*** Opening of SOURCE DATA ***

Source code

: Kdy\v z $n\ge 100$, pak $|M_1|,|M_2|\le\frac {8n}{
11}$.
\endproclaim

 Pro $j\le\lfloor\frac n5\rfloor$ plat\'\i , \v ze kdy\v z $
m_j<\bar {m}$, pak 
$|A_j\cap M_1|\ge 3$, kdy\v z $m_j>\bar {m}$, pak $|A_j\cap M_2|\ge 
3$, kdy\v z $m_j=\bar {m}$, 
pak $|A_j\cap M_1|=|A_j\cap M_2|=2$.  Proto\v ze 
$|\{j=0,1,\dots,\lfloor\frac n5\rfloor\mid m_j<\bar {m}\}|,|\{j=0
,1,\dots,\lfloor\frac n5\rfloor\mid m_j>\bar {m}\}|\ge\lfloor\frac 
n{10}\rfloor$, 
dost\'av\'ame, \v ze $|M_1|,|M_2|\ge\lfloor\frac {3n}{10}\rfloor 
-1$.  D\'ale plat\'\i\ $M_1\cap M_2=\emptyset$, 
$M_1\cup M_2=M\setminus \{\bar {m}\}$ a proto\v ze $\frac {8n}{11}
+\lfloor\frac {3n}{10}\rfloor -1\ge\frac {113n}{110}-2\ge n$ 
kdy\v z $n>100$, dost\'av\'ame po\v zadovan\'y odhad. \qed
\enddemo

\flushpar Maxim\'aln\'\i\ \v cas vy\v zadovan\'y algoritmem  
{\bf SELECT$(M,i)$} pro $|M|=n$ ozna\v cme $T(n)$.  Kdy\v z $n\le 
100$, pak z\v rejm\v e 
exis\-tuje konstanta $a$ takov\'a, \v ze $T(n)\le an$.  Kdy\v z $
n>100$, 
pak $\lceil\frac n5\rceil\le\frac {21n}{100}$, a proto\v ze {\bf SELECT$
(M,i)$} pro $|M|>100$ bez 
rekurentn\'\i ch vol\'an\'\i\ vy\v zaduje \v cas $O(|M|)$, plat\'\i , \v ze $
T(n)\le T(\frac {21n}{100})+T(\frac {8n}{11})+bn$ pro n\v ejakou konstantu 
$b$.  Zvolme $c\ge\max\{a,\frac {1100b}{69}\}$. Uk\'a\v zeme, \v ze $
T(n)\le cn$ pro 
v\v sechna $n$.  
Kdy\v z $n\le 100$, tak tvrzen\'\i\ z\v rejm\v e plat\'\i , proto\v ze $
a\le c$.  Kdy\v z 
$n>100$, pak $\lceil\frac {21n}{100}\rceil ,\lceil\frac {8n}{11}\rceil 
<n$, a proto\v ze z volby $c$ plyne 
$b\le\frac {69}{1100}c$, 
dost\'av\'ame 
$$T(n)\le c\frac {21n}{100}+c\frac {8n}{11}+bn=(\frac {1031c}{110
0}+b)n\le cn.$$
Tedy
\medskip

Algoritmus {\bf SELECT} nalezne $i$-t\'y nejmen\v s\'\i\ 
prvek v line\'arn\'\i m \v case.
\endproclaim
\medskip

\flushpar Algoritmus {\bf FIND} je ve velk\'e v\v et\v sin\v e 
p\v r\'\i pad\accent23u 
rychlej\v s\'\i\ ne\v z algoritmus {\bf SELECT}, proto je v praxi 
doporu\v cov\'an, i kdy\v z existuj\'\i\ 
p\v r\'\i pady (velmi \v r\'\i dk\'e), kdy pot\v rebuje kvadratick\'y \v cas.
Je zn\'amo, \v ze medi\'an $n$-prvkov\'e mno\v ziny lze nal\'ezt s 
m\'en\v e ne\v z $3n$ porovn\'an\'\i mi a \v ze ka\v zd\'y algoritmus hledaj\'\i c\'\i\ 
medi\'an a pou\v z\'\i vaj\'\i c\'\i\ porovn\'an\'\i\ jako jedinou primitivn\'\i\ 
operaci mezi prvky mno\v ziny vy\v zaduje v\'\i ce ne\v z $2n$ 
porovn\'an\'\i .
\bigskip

*** Close of SOURCE DATA ***

> **REQUIRED WORK**: Lines that include the word "medi" are to be extracted from the data above.

> **SOLUTION FOR THIS TASK**:
Je zn\'amo, \v ze medi\'an $n$-prvkov\'e mno\v ziny lze nal\'ezt s 
medi\'an a pou\v z\'\i vaj\'\i c\'\i\ porovn\'an\'\i\ jako jedinou primitivn\'\i\ 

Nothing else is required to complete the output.